A little botany : The agave genus is known for its succulent species (the kind you have at home and don't even need to water) and its structure adapted to semi-arid and desert climates. Typically, these species form a rosette around a small, short stem. The leaves are usually long, fleshy, smooth, and pointed. They are very fibrous inside, and their sides are often covered in tough spines. When they reach maturity, a large stem with small flowers develops from the center of the stem, which can reach 5 meters in length depending on the species. Once this stem reaches its peak, having dispersed its seeds, the mother plant dies.
What is agave used for?
Archaeological remains demonstrate that agave has been used for over 6,000 years. Several of its species accompanied the transition from nomadic hunter-gatherer groups to sedentary farmers (meaning they settled in one place rather than staying away from the gym).
Even in the pre-Columbian era, numerous techniques and tools were developed to get the most out of the plant.
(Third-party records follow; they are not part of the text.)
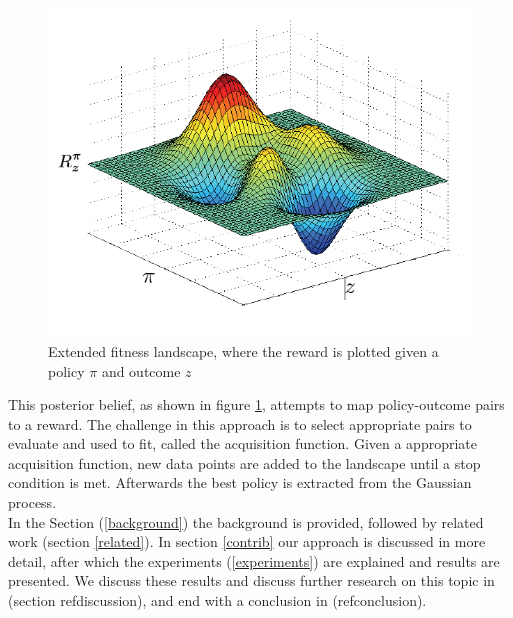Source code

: \begin{figure}[ht]
  \centering
  \includegraphics[scale=0.5]{images/fitness-landscape.png}
  \caption{Extended fitness landscape, where the reward is plotted given a policy $\pi$ and outcome $z$}\label{fitnesslandscape}
\end{figure}

This posterior belief, as shown in figure \ref{fitnesslandscape}, attempts to map policy-outcome pairs to a reward. The challenge in this approach is to select appropriate pairs to evaluate and used to fit, called the acquisition function. Given a appropriate acquisition function, new data points are added to the landscape until a stop condition is met. Afterwards the best policy is extracted from the Gaussian process. \\


In the Section (\ref{background}) the background is provided, followed by related work (section \ref{related}). In section \ref{contrib} our approach is discussed in more detail, after which the experiments (\ref{experiments}) are explained and results are presented. We discuss these results and discuss further research on this topic in (section ref{discussion}), and end with a conclusion in  (ref{conclusion}).


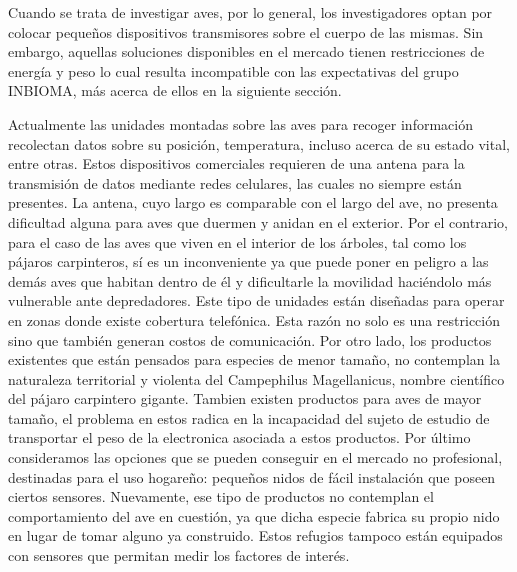 %

%


Cuando se trata de investigar aves, por lo general, los investigadores optan por colocar pequeños dispositivos transmisores sobre el cuerpo de las mismas. Sin embargo, aquellas soluciones disponibles en el mercado tienen restricciones de energía y peso lo cual resulta incompatible con las expectativas del grupo INBIOMA, más acerca de ellos en la siguiente sección.

Actualmente las unidades montadas sobre las aves para recoger información recolectan datos sobre su posición, temperatura, incluso acerca de su estado vital, entre otras. Estos dispositivos comerciales requieren de una antena para la transmisión de datos mediante redes celulares, las cuales no siempre están presentes. La antena, cuyo largo es comparable con el largo del ave, no presenta dificultad alguna para aves que duermen y anidan en el exterior. Por el contrario, para el caso de las aves que viven en el interior de los árboles, tal como los pájaros carpinteros, sí es un inconveniente ya que puede poner en peligro a las demás aves que habitan dentro de él y dificultarle la movilidad haciéndolo más vulnerable ante depredadores. 
Este tipo de unidades están diseñadas para operar en zonas donde existe cobertura telefónica. Esta razón no solo es una restricción sino que también generan costos de comunicación. Por otro lado, los productos existentes que están pensados para especies de menor tamaño, no contemplan la naturaleza territorial y violenta del Campephilus Magellanicus, nombre científico del pájaro carpintero gigante.
Tambien existen productos para aves de mayor tamaño, el problema en estos radica en la incapacidad del sujeto de estudio de transportar el peso de la electronica asociada a estos productos.
Por último consideramos las opciones que se pueden conseguir en el mercado no profesional, destinadas para el uso hogareño: pequeños nidos de fácil instalación que poseen ciertos sensores. Nuevamente, ese tipo de productos no contemplan el comportamiento del ave en cuestión, ya que dicha especie fabrica su propio nido en lugar de tomar alguno ya construido. Estos refugios tampoco están equipados con sensores que permitan medir los factores de interés. 


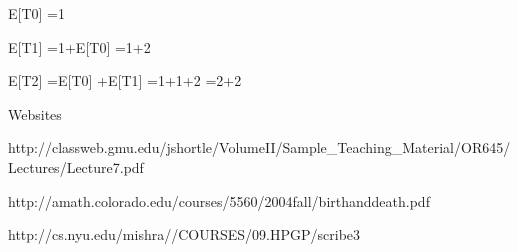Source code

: E[T0] =1

E[T1] =1+E[T0] =1+2  

E[T2] =E[T0] +E[T1] =1+1+2 =2+2  

Websites

http://classweb.gmu.edu/jshortle/VolumeII/Sample_Teaching_Material/OR645/Lectures/Lecture7.pdf

http://amath.colorado.edu/courses/5560/2004fall/birthanddeath.pdf

http://cs.nyu.edu/mishra//COURSES/09.HPGP/scribe3
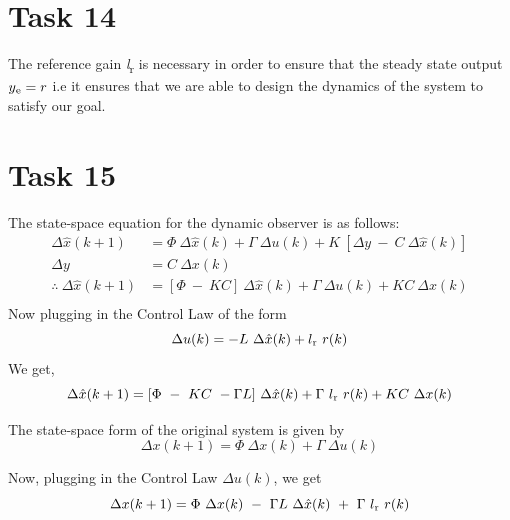 \documentclass[a4paper,12pt,oneside,onecolumn]{article} %
\begin{document}
\section*{Task 14}

The reference gain \textit l\textsubscript{r} is necessary in order to ensure that the steady state output $y \textsubscript {e} = r$ i.e it ensures that we are able to design the dynamics of the system to satisfy our goal.

\section*{Task 15}

The state-space equation for the dynamic observer is as follows:
\begin{align}
\Delta \hat{x}(k+1) &= \Phi \ \Delta  \hat{x}(k) + \Gamma \ \Delta u(k) + K \ [\Delta y \ - \  C \ \Delta \hat{x}(k)] \\
\Delta y \ &= C \ \Delta x(k) \\ 
\therefore \  \Delta \hat{x}(k+1) &= [\Phi \ - \ KC] \ \Delta  \hat{x}(k) + \Gamma \ \Delta u(k) + K C \ \Delta x(k) \\
\end{align}
Now plugging in the Control Law of the form
\begin{equation}
\Delta u(k) = -L \ \Delta  \hat{x}(k) + l \textsubscript{r} \ r(k) \\ 
\end{equation}
We get, \\
\begin{equation}
\Delta \hat{x}(k+1) = [\Phi \ - \ KC \ -\Gamma L] \ \Delta  \hat{x}(k) + \Gamma \ l \textsubscript{r} \ r(k) + K C \ \Delta x(k) \\
\end{equation}

The state-space form of the original system is given by
\begin{equation}
\Delta x(k+1) = \Phi \ \Delta  x(k) + \Gamma \ \Delta u(k) 
\end {equation}

Now, plugging in the Control Law $\Delta u(k)$, we get
\begin{equation}
\Delta x(k+1) = \Phi \ \Delta  x(k) \ - \ \Gamma L \ \Delta \hat{x}(k)  \ + \ \Gamma \ l\textsubscript{r} \  r(k)
\end {equation}
\end{document}
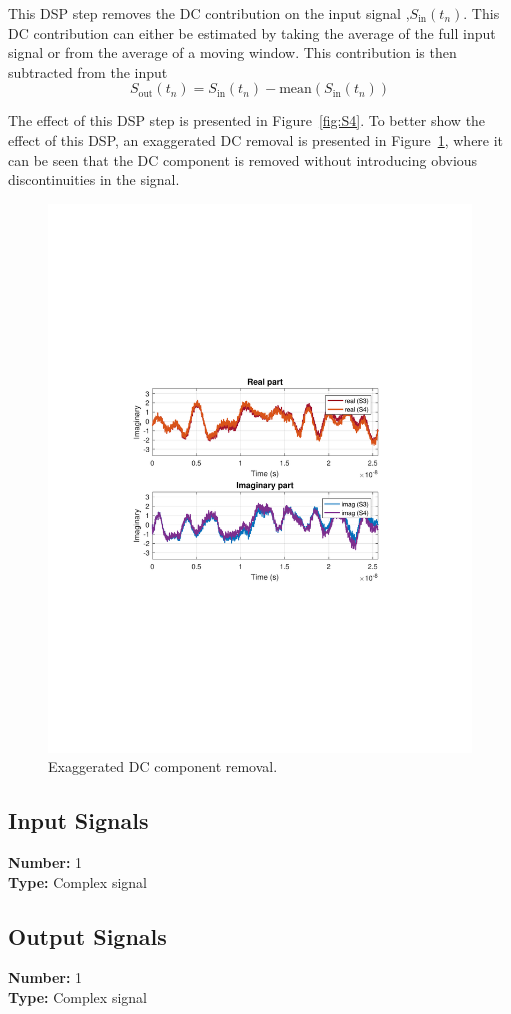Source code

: This DSP step removes the DC contribution on the input signal ,$S_\text{in}(t_n)$. This DC contribution can either be estimated by taking the average of the full input signal or from the average of a moving window. This contribution is then subtracted from the input
\begin{equation}
S_\text{out}(t_n)=S_\text{in}(t_n)-\text{mean}(S_\text{in}(t_n))
\end{equation}
\par
The effect of this DSP step is presented in Figure~\ref{fig:S4}. To better show the effect of this DSP, an exaggerated DC removal is presented in Figure~\ref{fig:S4EXAGERATED}, where it can be seen that the DC component is removed without introducing obvious discontinuities in the signal.
%
\begin{figure}[h]
\centering
\includegraphics[trim={7cm 8cm 7cm 8cm},width=.3\linewidth]{./lib/dc_component_removal/figures/S4EXAGERATED}
\caption{Exaggerated DC component removal.}
\label{fig:S4EXAGERATED}
\end{figure}	
%
\subsection*{Input Signals}

\textbf{Number:} 1\\
\textbf{Type:} Complex signal

\subsection*{Output Signals}

\textbf{Number:} 1\\
\textbf{Type:} Complex signal

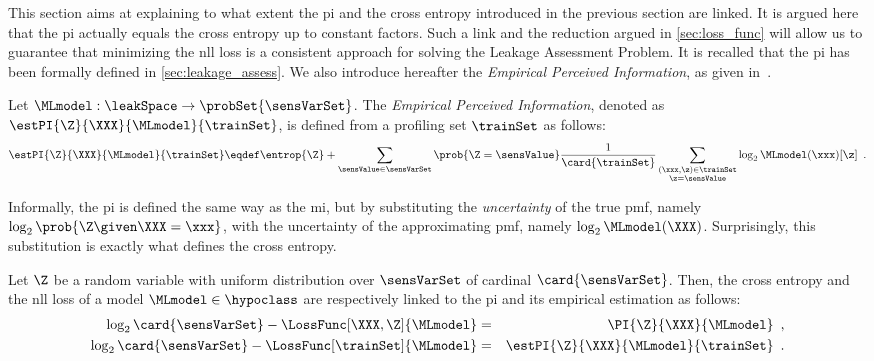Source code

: This section aims at explaining to what extent the \gls{pi} and the cross entropy introduced in the previous section are linked. 
It is argued here that the \gls{pi} actually equals the cross entropy up to constant factors.
Such a link and the reduction argued in \autoref{sec:loss_func} will allow us to guarantee that minimizing the \gls{nll} loss is a consistent approach for solving the 
Leakage Assessment Problem.
It is recalled that the \gls{pi} has been formally defined in \autoref{sec:leakage_assess}.
We also introduce hereafter the \emph{Empirical Perceived Information}, as given in~\cite{bronchain_leakage_2019}.
\begin{definition}
    Let \(\MLmodel: \leakSpace \rightarrow \probSet{\sensVarSet}\).
    The \emph{Empirical Perceived Information}, denoted as \(\estPI{\Z}{\XXX}{\MLmodel}{\trainSet}\), is defined from a profiling set \(\trainSet\) as follows:
    \begin{equation}
        \estPI{\Z}{\XXX}{\MLmodel}{\trainSet} \eqdef
        \entrop{\Z} + \sum_{\sensValue \in \sensVarSet} 
        \prob{\Z = \sensValue} \frac{1}{\card{\trainSet}}
        \sum_{\substack{(\xxx, \z) \in \trainSet \\ \z = \sensValue}}
        \log_2 \MLmodel(\xxx)[\z] \enspace .
    \end{equation}
    \label{def:ePI}
\end{definition}
Informally, the \gls{pi} is defined the same way as the \gls{mi}, but by substituting the \emph{uncertainty} of the true \gls{pmf}, namely \(\log_2 \prob{\Z \given \XXX=\xxx}\), with the uncertainty of the approximating \gls{pmf}, namely \(\log_2 \MLmodel(\XXX)\). 
Surprisingly, this substitution is exactly what defines the cross entropy. 
\begin{proposition}
    \label{prop:PI_eq_gen_loss}
    Let \(\Z\) be a random variable with uniform distribution over \(\sensVarSet\) of cardinal \(\card{\sensVarSet}\).
    Then, the cross entropy and the \gls{nll} loss of a model \(\MLmodel \in \hypoclass\) are respectively linked to the \gls{pi} and its empirical estimation as follows:
    \begin{eqnarray}
        \label{eq:PI_eq_gen_loss}
        \log_2{\card{\sensVarSet}} - \LossFunc[\XXX, \Z]{\MLmodel} & = & 
        \PI{\Z}{\XXX}{\MLmodel} \enspace , \\
        \label{eq:ePI_eq_NLL_loss}
        \log_2{\card{\sensVarSet}} - \LossFunc[\trainSet]{\MLmodel} & = & 
        \estPI{\Z}{\XXX}{\MLmodel}{\trainSet} \enspace .
    \end{eqnarray}
\end{proposition}
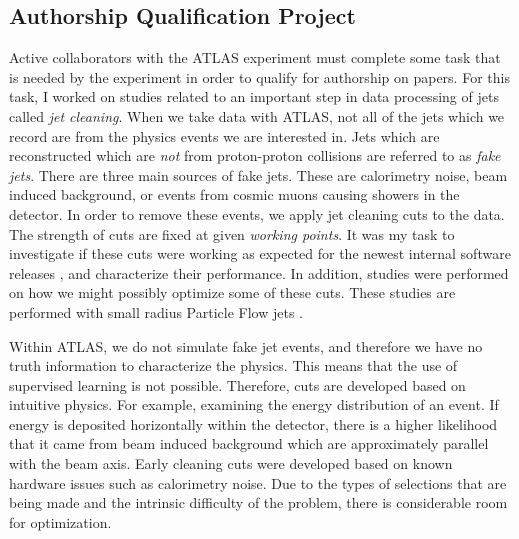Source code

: \documentclass[12pt]{article}
\begin{document}
\subsection{Authorship Qualification Project}
Active collaborators with the ATLAS experiment must complete some task that is
needed by the experiment in order to qualify for authorship on papers. For this
task, I worked on studies related to an important step in data processing of
jets called
\textit{jet cleaning}. When we take data with ATLAS, not all of the jets which
we record are from the physics events we are interested in. Jets which are
reconstructed which are \textit{not} from proton-proton collisions are referred
to as \textit{fake jets}. There are three main sources of fake jets. These are
calorimetry noise, beam induced background, or events from cosmic muons causing
showers in the detector. In order to remove these events, we apply jet cleaning
cuts to the data. The strength of cuts are fixed at given \textit{working
points}. It was my task to investigate if these cuts were working as expected
for the newest internal software releases \cite{atlas_simulation}, and
characterize their performance. In addition, studies were performed on how we
might possibly optimize some of these cuts. These studies are performed with
small radius Particle Flow jets \cite{pflow_jets}.

Within ATLAS, we do not simulate fake jet events, and therefore we have no truth
information to characterize the physics. This means that the use of supervised
learning is not possible. Therefore, cuts are developed based on intuitive
physics. For example, examining the energy distribution of an event. If energy
is deposited horizontally within the detector, there is a higher likelihood that
it came from beam induced background which are approximately parallel with the
beam axis. Early cleaning cuts were developed based on known hardware issues
such as calorimetry noise. Due to the types of selections that are being made
and the intrinsic difficulty of the problem, there is considerable room for
optimization. 
\end{document}
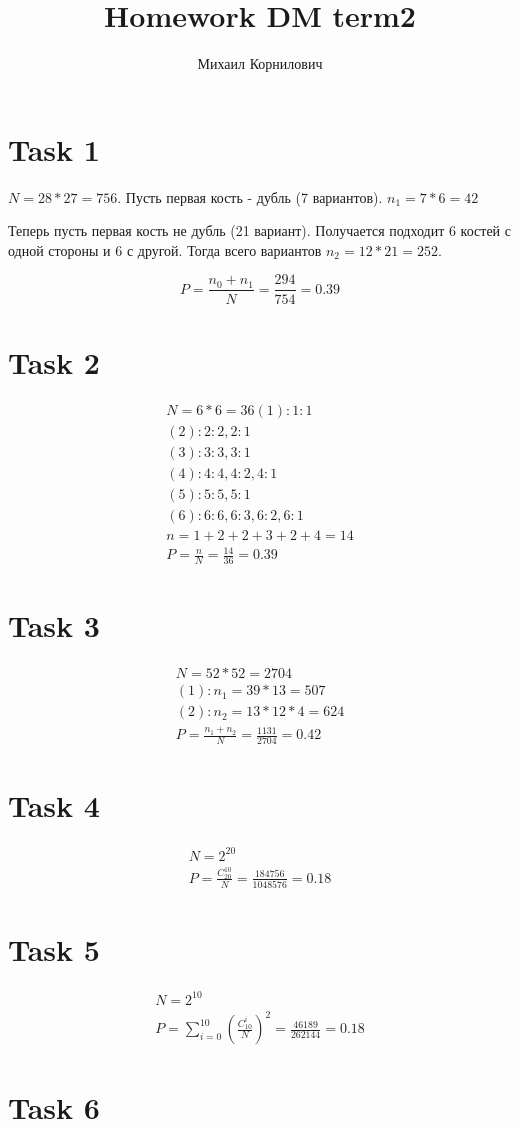 \documentclass{article}
\title{Homework DM term2}
\author{Михаил Корнилович}
\begin{document}
    \maketitle
    \newpage
	
	\section{Task 1}
	$N = 28 * 27 = 756$. Пусть первая кость - дубль (7 вариантов). $n_1 = 7 * 6 = 42$
	
	\noindent Теперь пусть первая кость не дубль (21 вариант). Получается подходит 6 костей с одной стороны и 6 с другой. Тогда всего вариантов $n_2 = 12 * 21 = 252$.
	
	$$
		P = \frac{n_0 + n_1}{N} = \frac{294}{754} = 0.39
	$$
	
	\section{Task 2}
	
	\begin{align*}
		N = 6 * 6 = 36
		(1): 1 : 1 \\
		(2): 2 : 2, 2 : 1 \\
		(3): 3 : 3, 3 : 1 \\
		(4): 4 : 4, 4 : 2, 4 : 1 \\
		(5): 5 : 5, 5 : 1 \\
		(6): 6 : 6, 6 : 3, 6 : 2, 6 : 1 \\
		n = 1 + 2 + 2 + 3 + 2 + 4 = 14 \\
		P = \frac{n}{N} = \frac{14}{36} = 0.39
	\end{align*}
	
	\section{Task 3}
	
	\begin{align*}
		N = 52 * 52 = 2704 \\
		(1): n_1 = 39 * 13 = 507 \\
		(2): n_2 = 13 * 12 * 4 = 624 \\
		P = \frac{n_1 + n_2}{N} = \frac{1131}{2704} = 0.42
	\end{align*}
	
	\section{Task 4}
	\begin{align*}
		N = 2^{20} \\
		P = \frac{C_{20}^{10}}{N} = \frac{184756}{1048576} = 0.18
	\end{align*}
	
	\section{Task 5}
	\begin{align*}
		N = 2^{10} \\
		P = \sum\limits_{i = 0}^{10}(\frac{C_{10}^{i}}{N})^2 = \frac{46189}{262144} = 0.18
	\end{align*}

    \section{Task 6}
    \begin{align*}
        
    \end{align*}
\end{document}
The resistant fibers of the maguey, the name given to some species of agave, were used to produce fabrics, clothes, ropes, shoes, and paper; its robust stem was used to make stools; its thorns were used as needles, pins, and even as sacrificial instruments; the dried leaves could be used as roofing material.
But the part that really interests us is its sap. From its sap, sugar, vinegar, molasses, and the first alcoholic beverages recorded in the Americas were produced.
Aguamiel
To obtain this nutritious sap, called aguamiel , the natives would tear off the central stem as soon as it began to sprout (to prevent the plant from dying). They would then scrape away the core, creating a hollow space in the center. After this process, and with the daily scraping of the tissues of this "vessel" formed in the plant, the sap began to accumulate and flow continuously. One maguey plant could produce up to four liters of aguamiel daily .

There is no record of exactly when the alcoholic beverage made from maguey, considered sacred by the Aztecs and called pulque in some places, first appeared . What is certain is that the natives of Mesoamerica knew about this process long before the Spanish invasion and used this milky, low-alcohol beverage extensively in rituals, especially those involving human sacrifice (controversial stories for another occasion).
Pulque: grandfather of Tequila

In his second letter to King Charles V of Spain in 1520, the conquistador Hernán Cortés first mentions the widespread use of maguey to produce sugar and wine, which the indigenous people even sold. In 1524, the conquistador records that the fermented beverage was called " pulque ." The method of making pulque as we know it today is unlikely to have remained the same as in pre-Hispanic times. The fact is that maguey and the natives' knowledge and use of the plant impressed the Europeans.
And pulque, dear friends, is nothing more than a distant ancestor of our beloved tequila!
And, if it's this distant relative in our beloved Quetzalli's family tree, we can say that its grandfather is vino mezcal . Despite its name, it's not wine-like at all and is considered by some historians to be the first distilled spirit produced in the Americas.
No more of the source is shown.